Il confronto tra la condizione degli assistiti lombardi e quella delle loro famiglie di origine ha permesso di misurare il grado di mobilità intergenerazionale delle persone in stato di povertà, con particolare riguardo a tre dimensioni specifiche: istruzione; occupazione; condizione economica.
Riguardo all’istruzione, i genitori degli assistiti Caritas in Lombardia si collocano su livelli formativi molto bassi.
Riguardo al lavoro si collocano per lo più nel gruppo delle occupazioni non qualificate
Sul versante della condizione economica ben due terzi ritengono di essersi impoveriti rispetto alla famiglia di origine.
Quasi sei persone su dieci, insomma, risultano vivere una condizione di precarietà economica in continuità con la propria famiglia di origine. Ciò pone profondi interrogativi sulla capacità redistributiva e inclusiva, nel tempo, del nostro paese e della nostra regione.
La seconda parte della ricerca presenta l’analisi qualitativa, che mette in risalto la stretta correlazione tra povertà e bassa scolarità, che limitano l’accesso al mondo del lavoro e impedisce di dotarsi degli strumenti per orientarsi nella complessità contemporanea.
Emerge inoltre la rilevanza della questione abitativa: tutte le persone incontrate vivono in una casa popolare, o hanno fatto domanda per averla.

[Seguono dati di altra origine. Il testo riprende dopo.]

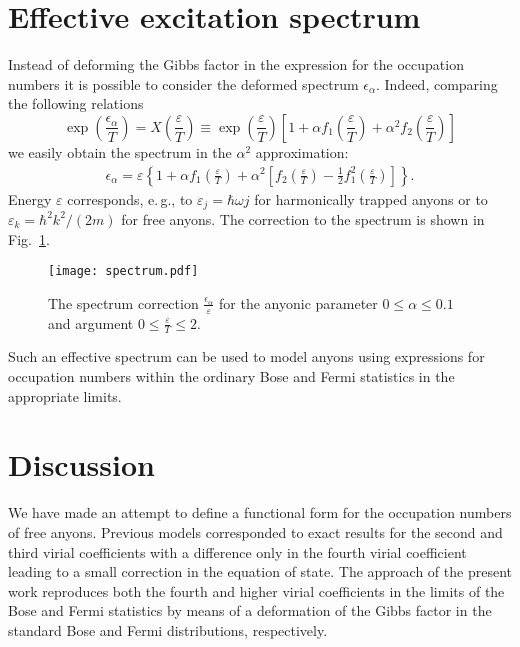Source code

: \documentclass[12pt,a4paper]{article}
\def\eps{\varepsilon}
\def\ds{\displaystyle}
\begin{document}
{\section{Effective excitation spectrum}\label{sec:spectrum}
Instead of deforming the Gibbs factor in the expression for the occupation numbers it is possible to consider the deformed spectrum $\epsilon_{\alpha}$. Indeed, comparing the following relations
\begin{equation}
\exp\left(\frac{\epsilon_\alpha}{T}\right) = 
X\left(\frac{\eps}{T}\right)
\equiv \exp\left(\frac{\eps}{T}\right) 
\left[
1+ \alpha f_1 \left(\frac{\eps}{T}\right) 
+ \alpha^2 f_2 \left(\frac{\eps}{T}\right) 
\right]
\end{equation}
we easily obtain the spectrum in the $\alpha^2$ approximation:
\begin{align}
\epsilon_{\alpha} = \eps\left\{
1+\alpha f_1 \left(\frac{\eps}{T}\right) 
+\alpha^2 \left[ f_2\left(\frac{\eps}{T}\right)- 
\frac12 f_1^2 \left(\frac{\eps}{T}\right)
\right]
\right\}.
\end{align}
Energy $\eps$ corresponds, e.\,g., to $\eps_j=\hbar\omega j$ for harmonically trapped anyons or to $\eps_k=\hbar^2k^2/(2m)$ for free anyons. The correction to the spectrum is shown in Fig.~\ref{fig:spectrum}.

\begin{figure}[h]
\centerline{\texttt{[image: spectrum.pdf]}}
\caption{The spectrum correction $\ds\frac{\epsilon_\alpha}{\eps}$ for the anyonic parameter $0\leq\alpha\leq0.1$ and argument $\ds0\leq\frac{\eps}{T}\leq2$.
}\label{fig:spectrum}
\end{figure}

Such an effective spectrum can be used to model anyons using expressions for occupation numbers within the ordinary Bose and Fermi statistics in the appropriate limits.



\section{Discussion}\label{sec:discussion}
We have made an attempt to define a functional form for the occupation numbers of free anyons. Previous models corresponded to exact results for the second and third virial coefficients with a difference only in the fourth virial coefficient leading to a small correction in the equation of state. The approach of the present work reproduces both the fourth and higher virial coefficients in the limits of the Bose and Fermi statistics by means of a deformation of the Gibbs factor in the standard Bose  and Fermi distributions, respectively.

}
\end{document}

Altro dato rilevante: più della metà degli intervistati svolge o ha svolto il ruolo di caregiver di un parente (genitori, figli) o di una persona cara malata; in questi casi, oltre alle difficoltà economiche entrano in gioco quelle dovute all’assenza o alla debolezza delle reti familiari ed extrafamiliari.

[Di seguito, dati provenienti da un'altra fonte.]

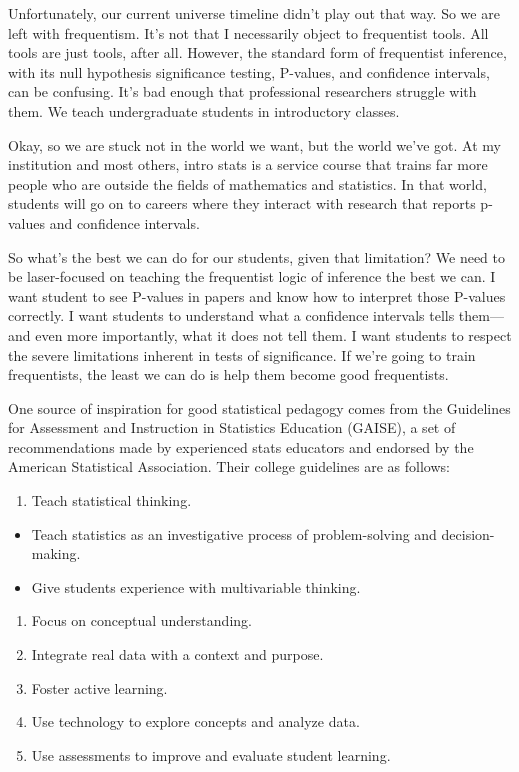 \documentclass[
]{book}
\providecommand{\tightlist}{%
  \setlength{\itemsep}{0pt}\setlength{\parskip}{0pt}}
\begin{document}
Unfortunately, our current universe timeline didn't play out that way. So we are left with frequentism. It's not that I necessarily object to frequentist tools. All tools are just tools, after all. However, the standard form of frequentist inference, with its null hypothesis significance testing, P-values, and confidence intervals, can be confusing. It's bad enough that professional researchers struggle with them. We teach undergraduate students in introductory classes.

Okay, so we are stuck not in the world we want, but the world we've got. At my institution and most others, intro stats is a service course that trains far more people who are outside the fields of mathematics and statistics. In that world, students will go on to careers where they interact with research that reports p-values and confidence intervals.

So what's the best we can do for our students, given that limitation? We need to be laser-focused on teaching the frequentist logic of inference the best we can. I want student to see P-values in papers and know how to interpret those P-values correctly. I want students to understand what a confidence intervals tells them---and even more importantly, what it does not tell them. I want students to respect the severe limitations inherent in tests of significance. If we're going to train frequentists, the least we can do is help them become good frequentists.

One source of inspiration for good statistical pedagogy comes from the Guidelines for Assessment and Instruction in Statistics Education (GAISE), a set of recommendations made by experienced stats educators and endorsed by the American Statistical Association. Their college guidelines are as follows:

\begin{enumerate}
\def\labelenumi{\arabic{enumi}.}
\tightlist
\item
  Teach statistical thinking.
\end{enumerate}

\begin{itemize}
\tightlist
\item
  Teach statistics as an investigative process of problem-solving and decision-making.
\item
  Give students experience with multivariable thinking.
\end{itemize}

\begin{enumerate}
\def\labelenumi{\arabic{enumi}.}
\setcounter{enumi}{1}
\tightlist
\item
  Focus on conceptual understanding.
\item
  Integrate real data with a context and purpose.
\item
  Foster active learning.
\item
  Use technology to explore concepts and analyze data.
\item
  Use assessments to improve and evaluate student learning.
\end{enumerate}
\end{document}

Infine, tra le cause che alimentano la trasmissione della povertà, vi sono la sfiducia nel futuro e la convinzione che un riscatto non sia possibile.

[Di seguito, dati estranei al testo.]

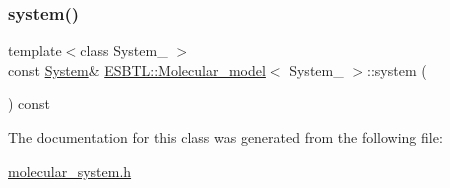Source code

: \mbox{\label{classESBTL_1_1Molecular__model_a7bb52b062e15f25737625b202b7f2f90}} 
\subsubsection{\texorpdfstring{system()}{system()}}
{\footnotesize\ttfamily template$<$class System\+\_\+ $>$ \\
const \hyperlink{classESBTL_1_1Molecular__model_a08cec17302607b3b5f43c94746032996}{System}\& \hyperlink{classESBTL_1_1Molecular__model}{E\+S\+B\+T\+L\+::\+Molecular\+\_\+model}$<$ System\+\_\+ $>$\+::system (\begin{DoxyParamCaption}{ }\end{DoxyParamCaption}) const\hspace{0.3cm}{\ttfamily [inline]}}



The documentation for this class was generated from the following file\+:\begin{DoxyCompactItemize}
\item 
\hyperlink{molecular__system_8h}{molecular\+\_\+system.\+h}\end{DoxyCompactItemize}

Le persone che “ereditano” povertà fanno fatica a fare progetti con l’obiettivo di migliorare la loro condizione sociale. Quindi, la catena intergenerazionale della povertà, in assenza di un’adeguata attenzione e di politiche conseguenti, rischia di perpetuarsi meccanicamente.
“Come spezzare la catena di trasmissione delle povertà?”, s’è chiesta Vera Pellegrino, sociologa, consulente di Caritas Italiana, e curatrice della ricerca. “Anzitutto potenziando le opportunità scolastiche, educative e formative, soprattutto in alcuni ambienti, come le periferie urbane. Poi, provando a incidere sull’offerta di lavoro dignitoso, che possa realmente cambiare la loro vita.”
Intervenendo inoltre sull’autoesclusione che arrivano a infliggersi, attraverso il potenziamento dell’autostima e della partecipazione alle reti comunitarie.
“Un monito fornito da questa ricerca – ha osservato Davide Maggi, economista e di Fondazione Cariplo – è che la povertà interessa tutti, essendo penetrata in profondità nelle nostre comunità.”
“Il cambiamento d’epoca in cui ci troviamo – ha aggiunto – impone di affrontare questo fenomeno, di estrema complessità, non in ottica riformativa, ma trasformativa. Creando logiche connettive tra tutti i soggetti: istituzionali, sociali e comunitari. Bisogna lavorare in modo coordinato sulla capacitazione, soprattutto dei giovani, affinché provino ad andare oltre il condizionamento derivante dalla povertà della propria famiglia d’origine.”